To represent the two sides, Mr. Mann traces the lives and thought of two significant figures. The captain of Team Prophet is William Vogt, a now forgotten ecologist whom the author credits with launching the worldwide environmental movement with his 1948 manifesto Road to Survival...Facing off against Vogt for the Wizards is a more famous scientist, Norman Borlaug, the leading pioneer of the Green Revolution, for which he received the Nobel Peace Prize in 1970 … Mr. Mann is a good referee of the contest, which seesaws back and forth, and his book is a treasure house of knowledge about the triumphs and failures of both sides … The purpose of Mr. Mann’s indispensable book is not to declare a winner, but—with luck—to help us find the right mixture of Prophets and Wizards in the future.
It’s an ambitious sort of book, one that, to be completely successful, requires two things. One is a command of sprawling detail, with the ability to see parallels among events across time and distance and to explain the complex with ease. The second is an analytical device that takes all those parts and molds them into something novel and useful. On the first count, Mann succeeds magnificently. William Vogt and (particularly) Norman Borlaug are brought to splendid, quirky life ... Mann’s storytelling skills are unmatched — the sprightly tempo with which this book unfolds, each question answered as it comes to mind, makes for pure pleasure reading. But you may find yourself troubled a little along the way by the analytical framework he’s imposed on the material, the division between the technologically minded Wizards and the limits-embracing Prophets. His distinction works pretty well when he applies it to food (GMOs vs. organics) and water (dams and desalination vs. drip irrigation) but it starts to break down when we reach climate and energy, perhaps the planet’s central problems.
Mann takes on the most challenging question of our time: how to juggle dealing with climate change while feeding the world and promoting prosperity. His focus starts narrowly, on two mid-20th century scientists with opposing points of view, before widening into their conflicting legacies for care of the planet … Mann’s vivid accounts of these two men are, far and away, the most interesting sections of this book. Yet his virtues as a writer extend to his coverage of the four elements that will make or break our fate: food, fresh water, energy, and climate change. He is remarkably even-handed in discussing the merits of rival viewpoints, and his gift for explaining science shines on every page … It’s a stimulating, thoughtful, balanced overview of matters vital to us all.

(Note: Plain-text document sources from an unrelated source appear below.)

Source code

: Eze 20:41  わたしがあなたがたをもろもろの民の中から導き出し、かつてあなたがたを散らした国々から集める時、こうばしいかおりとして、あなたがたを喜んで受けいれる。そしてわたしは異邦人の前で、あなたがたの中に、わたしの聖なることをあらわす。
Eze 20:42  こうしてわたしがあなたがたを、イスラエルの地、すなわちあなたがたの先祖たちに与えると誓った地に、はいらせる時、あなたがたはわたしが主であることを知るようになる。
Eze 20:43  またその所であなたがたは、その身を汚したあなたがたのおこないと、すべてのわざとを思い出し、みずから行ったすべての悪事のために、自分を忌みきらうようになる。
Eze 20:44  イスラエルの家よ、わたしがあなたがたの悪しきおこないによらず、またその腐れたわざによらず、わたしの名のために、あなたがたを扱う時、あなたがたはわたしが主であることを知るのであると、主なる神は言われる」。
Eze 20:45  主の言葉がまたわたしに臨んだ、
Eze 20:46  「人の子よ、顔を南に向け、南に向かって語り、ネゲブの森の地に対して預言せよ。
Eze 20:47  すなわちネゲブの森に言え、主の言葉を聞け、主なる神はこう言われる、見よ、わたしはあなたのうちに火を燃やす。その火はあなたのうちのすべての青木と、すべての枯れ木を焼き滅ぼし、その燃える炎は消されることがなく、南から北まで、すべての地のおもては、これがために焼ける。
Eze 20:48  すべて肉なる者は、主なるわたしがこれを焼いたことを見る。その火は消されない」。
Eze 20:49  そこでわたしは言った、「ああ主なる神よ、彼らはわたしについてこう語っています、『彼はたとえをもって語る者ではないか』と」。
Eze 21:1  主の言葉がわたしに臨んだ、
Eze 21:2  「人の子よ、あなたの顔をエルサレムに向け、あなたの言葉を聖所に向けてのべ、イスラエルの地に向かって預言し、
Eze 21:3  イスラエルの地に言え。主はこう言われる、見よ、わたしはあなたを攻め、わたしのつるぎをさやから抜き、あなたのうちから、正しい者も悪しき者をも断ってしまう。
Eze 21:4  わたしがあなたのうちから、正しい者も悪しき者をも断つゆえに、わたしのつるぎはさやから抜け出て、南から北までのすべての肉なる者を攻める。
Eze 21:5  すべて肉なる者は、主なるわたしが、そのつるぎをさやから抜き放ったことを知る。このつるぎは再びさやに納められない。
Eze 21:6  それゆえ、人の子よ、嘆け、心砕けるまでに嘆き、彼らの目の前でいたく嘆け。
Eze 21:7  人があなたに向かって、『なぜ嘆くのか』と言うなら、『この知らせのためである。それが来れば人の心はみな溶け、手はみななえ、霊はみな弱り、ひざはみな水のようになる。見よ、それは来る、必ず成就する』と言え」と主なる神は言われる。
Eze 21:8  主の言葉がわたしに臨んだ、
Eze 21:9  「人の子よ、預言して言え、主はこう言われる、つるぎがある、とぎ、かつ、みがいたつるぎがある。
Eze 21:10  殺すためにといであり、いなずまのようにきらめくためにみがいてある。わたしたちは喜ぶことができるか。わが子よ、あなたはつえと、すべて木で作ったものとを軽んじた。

Mann is a compelling and forensic analyst of big tipping points in human affairs ... Mann is commendably even-handed in his treatment of the genius and frailties of both Vogt and Borlaug. But as their stories play out, his irritation grows with Vogt’s belief that almost every problem is at root about human numbers. He grows disgusted, too, at the prophet’s policy prescriptions.
A thick book featuring two scientists unknown to most readers is a tough sell, but bestselling journalist and historian Mann...turns in his usual masterful performance … Beginning with admiring biographies, the author moves on to the environmental challenges the two men symbolize … Mann’s most spectacular accomplishment is to take no sides. Readers will thrill to the wizards’ astounding advances and believe the prophets’ gloomy forecasts, and they will also discover that technological miracles produce nasty side effects and that self-sacrifice, as prophets urge, has proven contrary to human nature.
Mann clearly illustrates two opposing outlooks for dealing with major problems facing humankind, using two 20th-century scientists as exemplars. Mann straightforwardly states that this book does not provide ‘a blueprint for tomorrow.’ Rather, it’s an account of difficulties facing humans and ways to approach them … Neither ideology, he points out, is assured to bring humankind success. Without taking sides, Mann delivers a fine examination of two possible paths to a livable future.